# [INPUT RECORDS]
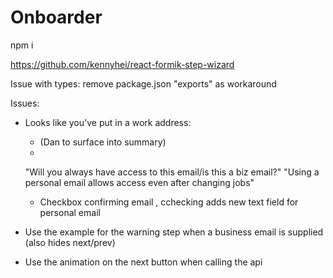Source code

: # Onboarder

npm i

https://github.com/kennyhei/react-formik-step-wizard


Issue with types: remove package.json "exports" as workaround


Issues:
- Looks like you've put in a work address:
  - (Dan to surface into summary)
  - 
  "Will you always have access to this email/is this a biz email?"
  "Using a personal email allows access even after changing jobs"
  - Checkbox confirming email , cchecking adds new text field for personal email

- Use the example for the warning step when a business email is supplied (also hides next/prev)

- Use the animation on the next button when calling the api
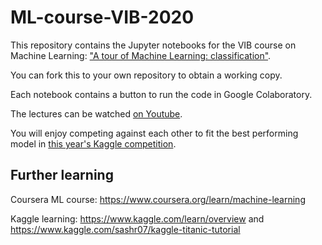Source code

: # ML-course-VIB-2020

This repository contains the Jupyter notebooks for the VIB course on Machine Learning: ["A tour of Machine Learning: classification"](https://training.vib.be/all-trainings/tour-machine-learning-classification).

You can fork this to your own repository to obtain a working copy.

Each notebook contains a button to run the code in Google Colaboratory.

The lectures can be watched [on Youtube](https://www.youtube.com/playlist?list=PLv5LrvIzDSWZXAyIJmXgQ-ezCFELN8b5e).

You will enjoy competing against each other to fit the best performing model in [this year's Kaggle competition](https://www.kaggle.com/t/2f1d0164445f4cea81b03ffeddb558df).

## Further learning

Coursera ML course: https://www.coursera.org/learn/machine-learning

Kaggle learning: https://www.kaggle.com/learn/overview and https://www.kaggle.com/sashr07/kaggle-titanic-tutorial


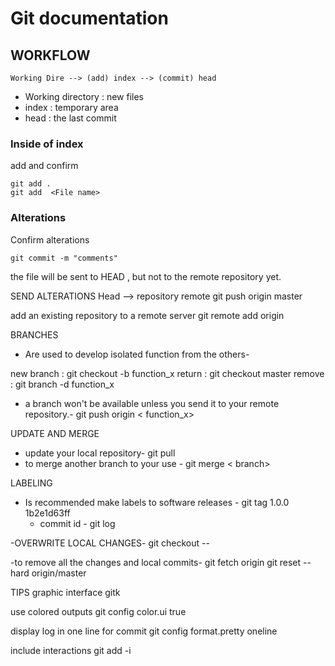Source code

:     
# Git documentation

## WORKFLOW

    Working Dire --> (add) index --> (commit) head 

* Working directory : new files 
* index : temporary area 
* head : the last commit 

### Inside of index
add and confirm

    git add . 
    git add  <File name>

### Alterations 
Confirm alterations

    git commit -m "comments"

the file will be sent  to HEAD , but not to the  remote repository yet.

SEND ALTERATIONS 
Head --> repository remote 
git push origin master 

add an existing repository to  a remote server 
git remote add origin <server>

BRANCHES 
- Are used to develop isolated function from the others-

new branch : git checkout -b function_x
return : git checkout master 
remove : git branch -d function_x

- a branch won't be available unless you send it to your remote repository.-
git push origin < function_x>

UPDATE AND MERGE
- update your local repository-
git pull 
- to merge another branch to your use -
git merge < branch>

LABELING 
- Is recommended make labels to software releases -
git tag 1.0.0 1b2e1d63ff
  - commit id - git log 

-OVERWRITE LOCAL CHANGES-
git checkout -- <file>

-to remove all the changes and local commits-
git fetch origin
git reset --hard origin/master

TIPS
 graphic interface 
gitk

use colored outputs 
git config color.ui true 

display log in one line for commit 
git config format.pretty oneline 

include interactions 
git add -i

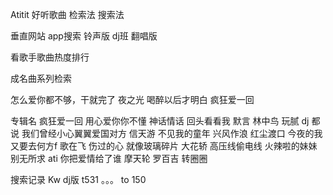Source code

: Atitit 好听歌曲 检索法 搜索法

垂直网站 app搜索
铃声版  dj班 翻唱版

看歌手歌曲热度排行


成名曲系列检索

怎么爱你都不够，干就完了
夜之光  喝醉以后才明白  疯狂爱一回


专辑名
疯狂爱一回
用心爱你你不懂   神话情话
回头看看我 默言
林中鸟
玩腻 dj
都说 我们曾经小心翼翼爱国对方
信天游  不见我的童年
兴风作浪
红尘渡口
今夜的我又要去何方f
歌在飞
伤过的心     就像玻璃碎片
大花轿   高压线偷电线
火辣啦的妹妹
别无所求  ati
你把爱情给了谁
摩天轮 罗百吉
转圈圈


搜索记录
Kw   dj版  t531 。。。 to 150 

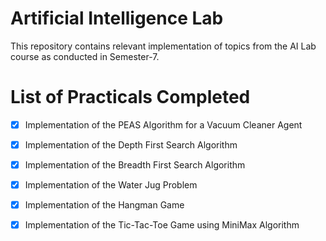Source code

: # Artificial Intelligence Lab
This repository contains relevant implementation of topics from the AI Lab course as conducted in Semester-7.

# List of Practicals Completed

- [x] Implementation of the PEAS Algorithm for a Vacuum Cleaner Agent
- [x] Implementation of the Depth First Search Algorithm
- [x] Implementation of the Breadth First Search Algorithm
- [x] Implementation of the Water Jug Problem
- [x] Implementation of the Hangman Game
- [x] Implementation of the Tic-Tac-Toe Game using MiniMax Algorithm

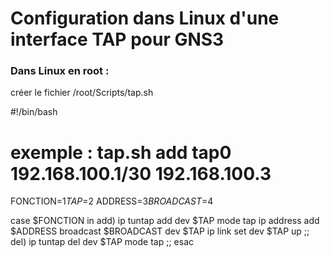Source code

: # Configuration dans Linux d'une interface TAP pour GNS3

### Dans Linux en root :

créer le fichier /root/Scripts/tap.sh

#!/bin/bash

# exemple : tap.sh add tap0 192.168.100.1/30 192.168.100.3

FONCTION=$1
TAP=$2
ADDRESS=$3
BROADCAST=$4

case $FONCTION in
add) ip tuntap add dev $TAP mode tap
     ip address add $ADDRESS broadcast $BROADCAST dev $TAP
     ip link set dev $TAP up ;;
del) ip tuntap del dev $TAP mode tap ;;
esac

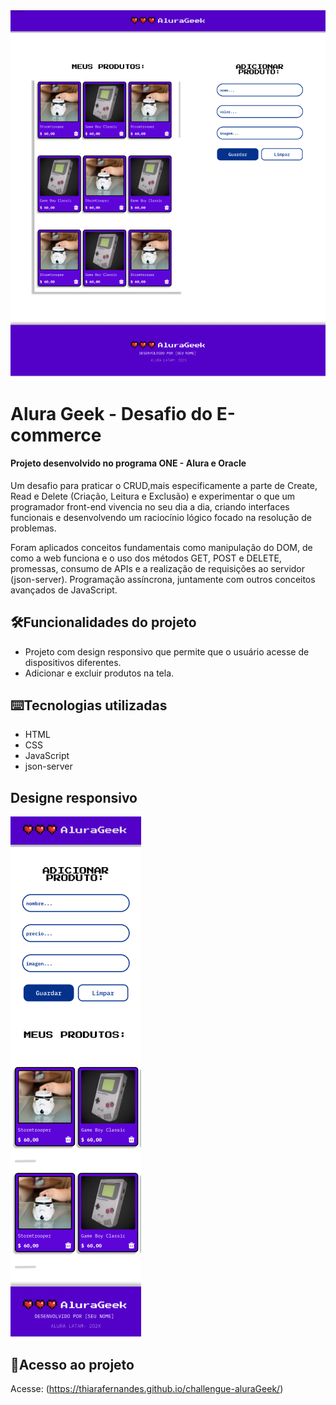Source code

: 
 <img src="imagens/desktop.png" alt="print da tela inicial do projeto">

# Alura Geek - Desafio do E-commerce
  #### Projeto desenvolvido no programa ONE - Alura e Oracle
  Um desafio para praticar o CRUD,mais especificamente a parte de Create, Read e Delete (Criação, Leitura e Exclusão) e experimentar o que um programador front-end vivencia no seu dia a dia, criando interfaces funcionais e desenvolvendo um raciocínio lógico focado na resolução de problemas.

  Foram aplicados conceitos fundamentais como manipulação do DOM, de como a web funciona e o uso dos métodos GET, POST e DELETE, promessas, consumo de APIs e a realização de requisições ao servidor (json-server). Programação assíncrona, juntamente com outros conceitos avançados de JavaScript.
 
  ## 🛠️Funcionalidades do projeto
  - Projeto com design responsivo que permite que o usuário acesse de dispositivos diferentes. 
  - Adicionar e excluir produtos na tela.

  ## ⌨️Tecnologias utilizadas
   - HTML
   - CSS
   - JavaScript
   - json-server

   ## Designe responsivo
   <img src="imagens/mobile.png">

   ## 🔗Acesso ao projeto
   Acesse: (https://thiarafernandes.github.io/challengue-aluraGeek/)


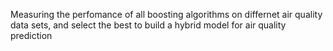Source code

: Measuring the perfomance of all boosting algorithms on differnet air quality data sets, 
and select the best to build a hybrid model for air quality prediction
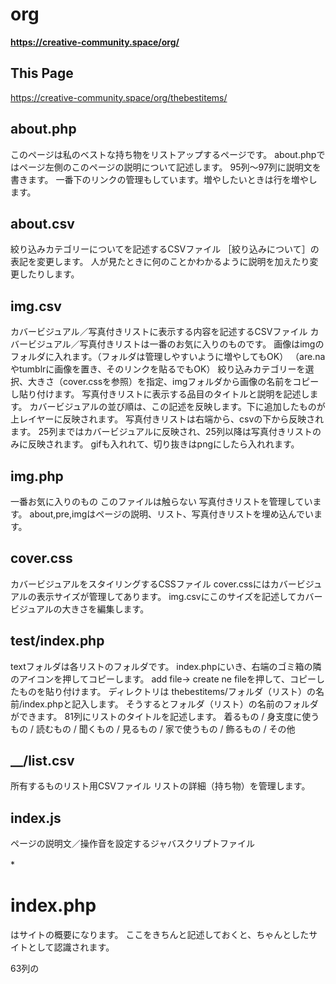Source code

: # org
**https://creative-community.space/org/**

## This Page
https://creative-community.space/org/thebestitems/


## about.php
このページは私のベストな持ち物をリストアップするページです。
about.phpではページ左側のこのページの説明について記述します。
95列〜97列に説明文を書きます。
一番下のリンクの管理もしています。増やしたいときは行を増やします。
## about.csv
絞り込みカテゴリーについてを記述するCSVファイル
［絞り込みについて］の表記を変更します。
人が見たときに何のことかわかるように説明を加えたり変更したりします。
## img.csv
カバービジュアル／写真付きリストに表示する内容を記述するCSVファイル
カバービジュアル／写真付きリストは一番のお気に入りのものです。
画像はimgのフォルダに入れます。（フォルダは管理しやすいように増やしてもOK）
（are.naやtumblrに画像を置き、そのリンクを貼るでもOK）
絞り込みカテゴリーを選択、大きさ（cover.cssを参照）を指定、imgフォルダから画像の名前をコピーし貼り付けます。
写真付きリストに表示する品目のタイトルと説明を記述します。
カバービジュアルの並び順は、この記述を反映します。下に追加したものが上レイヤーに反映されます。
写真付きリストは右端から、csvの下から反映されます。
25列まではカバービジュアルに反映され、25列以降は写真付きリストのみに反映されます。
gifも入れれて、切り抜きはpngにしたら入れれます。
## img.php
一番お気に入りのもの
このファイルは触らない
写真付きリストを管理しています。
about,pre,imgはページの説明、リスト、写真付きリストを埋め込んでいます。
## cover.css
カバービジュアルをスタイリングするCSSファイル
cover.cssにはカバービジュアルの表示サイズが管理してあります。
img.csvにこのサイズを記述してカバービジュアルの大きさを編集します。
## test/index.php 
textフォルダは各リストのフォルダです。
index.phpにいき、右端のゴミ箱の隣のアイコンを押してコピーします。
add file→ create ne fileを押して、コピーしたものを貼り付けます。
ディレクトリは thebestitems/フォルダ（リスト）の名前/index.phpと記入します。
そうするとフォルダ（リスト）の名前のフォルダができます。
81列にリストのタイトルを記述します。
着るもの / 身支度に使うもの / 読むもの / 聞くもの / 見るもの / 家で使うもの / 飾るもの / その他
## __/list.csv
所有するものリスト用CSVファイル
リストの詳細（持ち物）を管理します。
## index.js
ページの説明文／操作音を設定するジャバスクリプトファイル

*　　


# index.php

<head>はサイトの概要になります。
ここをきちんと記述しておくと、ちゃんとしたサイトとして認識されます。
  
63列の<style>が見た目を変える部分です。
65列〜74列で、テキストや背景などの色を変更します。
83列は絞り込みなどのフォントを管理します。
84列のtransformは長体・平体の記述です。（1,1）の場合デフォルト比率になります。
  
92列はタイトルや説明文おフォントを管理します。
font-familyはまず最初のフォント、そのフォントがなければ次に指定したフォントになります。
  
133列〜134列はスクロールバーの見た目を管理します。
  
311列の<body>はサイトの中身を管理します。
314列はページ右上の小さいタイトルです。
316列は流れる文章です。
319列のは大きな文字のタイトルです。
  
> header > title | meta 編集
> 
> body > ._more | #marquee | #nav を編集
> 
> body > .mousedragscrollable | script > $("#__").load("__/index.php"); を編集
> 


*CSS Text & Color*

フォント一覧

https://www.cssfontstack.com/

https://mimi.moe.in/nmp/fonts/allfonts

https://book.studio947.net/article/1634/

https://fonts.google.com/


カラーチャート

https://fromkato.com/color

https://htmlcolorcodes.com/color-names/


参考ツール

https://picular.co/

https://pigment.shapefactory.co/

https://colorable.jxnblk.com/



GitHub

[https://github.com/the-things-i-we-own](https://github.com/the-things-i-we-own)


GitHub Team

https://github.com/orgs/the-things-i-we-own/teams/org
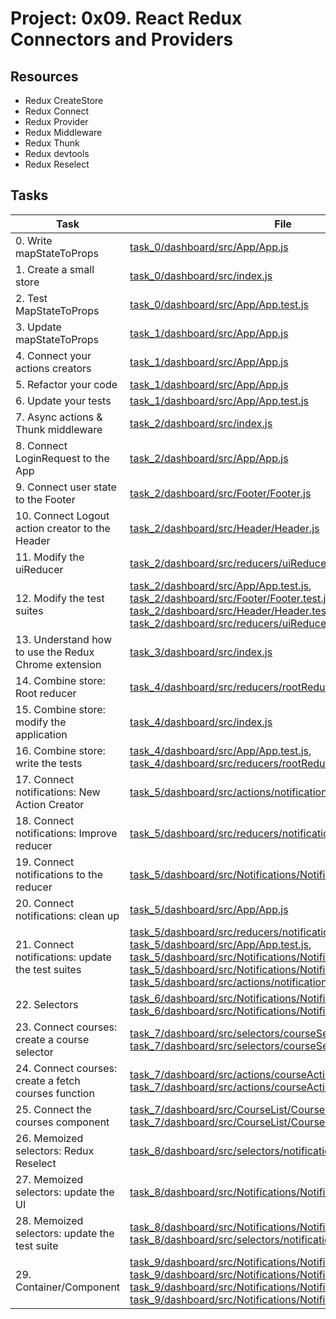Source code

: # Project: 0x09. React Redux Connectors and Providers

## Resources

* Redux CreateStore
* Redux Connect
* Redux Provider
* Redux Middleware
* Redux Thunk
* Redux devtools
* Redux Reselect

## Tasks

| Task | File |
| ---- | ---- |
| 0. Write mapStateToProps | [task_0/dashboard/src/App/App.js](./task_0/dashboard/src/App/App.js) |
| 1. Create a small store | [task_0/dashboard/src/index.js](./task_0/dashboard/src/index.js) |
| 2. Test MapStateToProps | [task_0/dashboard/src/App/App.test.js](./task_0/dashboard/src/App/App.test.js) |
| 3. Update mapStateToProps | [task_1/dashboard/src/App/App.js](./task_1/dashboard/src/App/App.js) |
| 4. Connect your actions creators | [task_1/dashboard/src/App/App.js](./task_1/dashboard/src/App/App.js) |
| 5. Refactor your code | [task_1/dashboard/src/App/App.js](./task_1/dashboard/src/App/App.js) |
| 6. Update your tests | [task_1/dashboard/src/App/App.test.js](./task_1/dashboard/src/App/App.test.js) |
| 7. Async actions & Thunk middleware | [task_2/dashboard/src/index.js](./task_2/dashboard/src/index.js) |
| 8. Connect LoginRequest to the App | [task_2/dashboard/src/App/App.js](./task_2/dashboard/src/App/App.js) |
| 9. Connect user state to the Footer | [task_2/dashboard/src/Footer/Footer.js](./task_2/dashboard/src/Footer/Footer.js) |
| 10. Connect Logout action creator to the Header | [task_2/dashboard/src/Header/Header.js](./task_2/dashboard/src/Header/Header.js) |
| 11. Modify the uiReducer | [task_2/dashboard/src/reducers/uiReducer.js](./task_2/dashboard/src/reducers/uiReducer.js) |
| 12. Modify the test suites | [task_2/dashboard/src/App/App.test.js](./task_2/dashboard/src/App/App.test.js), [task_2/dashboard/src/Footer/Footer.test.js](./task_2/dashboard/src/Footer/Footer.test.js), [task_2/dashboard/src/Header/Header.test.js](./task_2/dashboard/src/Header/Header.test.js), [task_2/dashboard/src/reducers/uiReducer.test.js](./task_2/dashboard/src/reducers/uiReducer.test.js) |
| 13. Understand how to use the Redux Chrome extension | [task_3/dashboard/src/index.js](./task_3/dashboard/src/index.js) |
| 14. Combine store: Root reducer | [task_4/dashboard/src/reducers/rootReducer.js](./task_4/dashboard/src/reducers/rootReducer.js) |
| 15. Combine store: modify the application | [task_4/dashboard/src/index.js](./task_4/dashboard/src/index.js) |
| 16. Combine store: write the tests | [task_4/dashboard/src/App/App.test.js](./task_4/dashboard/src/App/App.test.js), [task_4/dashboard/src/reducers/rootReducer.test.js](./task_4/dashboard/src/reducers/rootReducer.test.js) |
| 17. Connect notifications: New Action Creator | [task_5/dashboard/src/actions/notificationActionCreators.js](./task_5/dashboard/src/actions/notificationActionCreators.js) |
| 18. Connect notifications: Improve reducer | [task_5/dashboard/src/reducers/notificationReducer.js](./task_5/dashboard/src/reducers/notificationReducer.js) |
| 19. Connect notifications to the reducer | [task_5/dashboard/src/Notifications/Notifications.js](./task_5/dashboard/src/Notifications/Notifications.js) |
| 20. Connect notifications: clean up | [task_5/dashboard/src/App/App.js](./task_5/dashboard/src/App/App.js) |
| 21. Connect notifications: update the test suites | [task_5/dashboard/src/reducers/notificationReducer.test.js](./task_5/dashboard/src/reducers/notificationReducer.test.js), [task_5/dashboard/src/App/App.test.js](./task_5/dashboard/src/App/App.test.js), [task_5/dashboard/src/Notifications/Notifications.js](./task_5/dashboard/src/Notifications/Notifications.js), [task_5/dashboard/src/Notifications/Notifications.test.js](./task_5/dashboard/src/Notifications/Notifications.test.js), [task_5/dashboard/src/actions/notificationActionCreators.test.js](./task_5/dashboard/src/actions/notificationActionCreators.test.js) |
| 22. Selectors | [task_6/dashboard/src/Notifications/Notifications.js](./task_6/dashboard/src/Notifications/Notifications.js), [task_6/dashboard/src/Notifications/Notifications.test.js](./task_6/dashboard/src/Notifications/Notifications.test.js) |
| 23. Connect courses: create a course selector | [task_7/dashboard/src/selectors/courseSelector.js](./task_7/dashboard/src/selectors/courseSelector.js), [task_7/dashboard/src/selectors/courseSelector.test.js](./task_7/dashboard/src/selectors/courseSelector.test.js) |
| 24. Connect courses: create a fetch courses function | [task_7/dashboard/src/actions/courseActionCreators.js](./task_7/dashboard/src/actions/courseActionCreators.js), [task_7/dashboard/src/actions/courseActionCreators.test.js](./task_7/dashboard/src/actions/courseActionCreators.test.js) |
| 25. Connect the courses component | [task_7/dashboard/src/CourseList/CourseList.js](./task_7/dashboard/src/CourseList/CourseList.js), [task_7/dashboard/src/CourseList/CourseList.test.js](./task_7/dashboard/src/CourseList/CourseList.test.js) |
| 26. Memoized selectors: Redux Reselect | [task_8/dashboard/src/selectors/notificationSelector.js](./task_8/dashboard/src/selectors/notificationSelector.js) |
| 27. Memoized selectors: update the UI | [task_8/dashboard/src/Notifications/Notifications.js](./task_8/dashboard/src/Notifications/Notifications.js) |
| 28. Memoized selectors: update the test suite | [task_8/dashboard/src/Notifications/Notifications.test.js](./task_8/dashboard/src/Notifications/Notifications.test.js), [task_8/dashboard/src/selectors/notificationSelector.test.js](./task_8/dashboard/src/selectors/notificationSelector.test.js) |
| 29. Container/Component | [task_9/dashboard/src/Notifications/Notifications.js](./task_9/dashboard/src/Notifications/Notifications.js), [task_9/dashboard/src/Notifications/Notifications.test.js](./task_9/dashboard/src/Notifications/Notifications.test.js), [task_9/dashboard/src/Notifications/NotificationsContainer.js](./task_9/dashboard/src/Notifications/NotificationsContainer.js), [task_9/dashboard/src/Notifications/NotificationsContainer.test.js](./task_9/dashboard/src/Notifications/NotificationsContainer.test.js) |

# [REQUIRED ACTION]
Each line of the material with the word "fetch" in it should be listed.

# [THE COMPLETED TASK]
git fetch origin
| 24. Connect courses: create a fetch courses function | [task_7/dashboard/src/actions/courseActionCreators.js](./task_7/dashboard/src/actions/courseActionCreators.js), [task_7/dashboard/src/actions/courseActionCreators.test.js](./task_7/dashboard/src/actions/courseActionCreators.test.js) |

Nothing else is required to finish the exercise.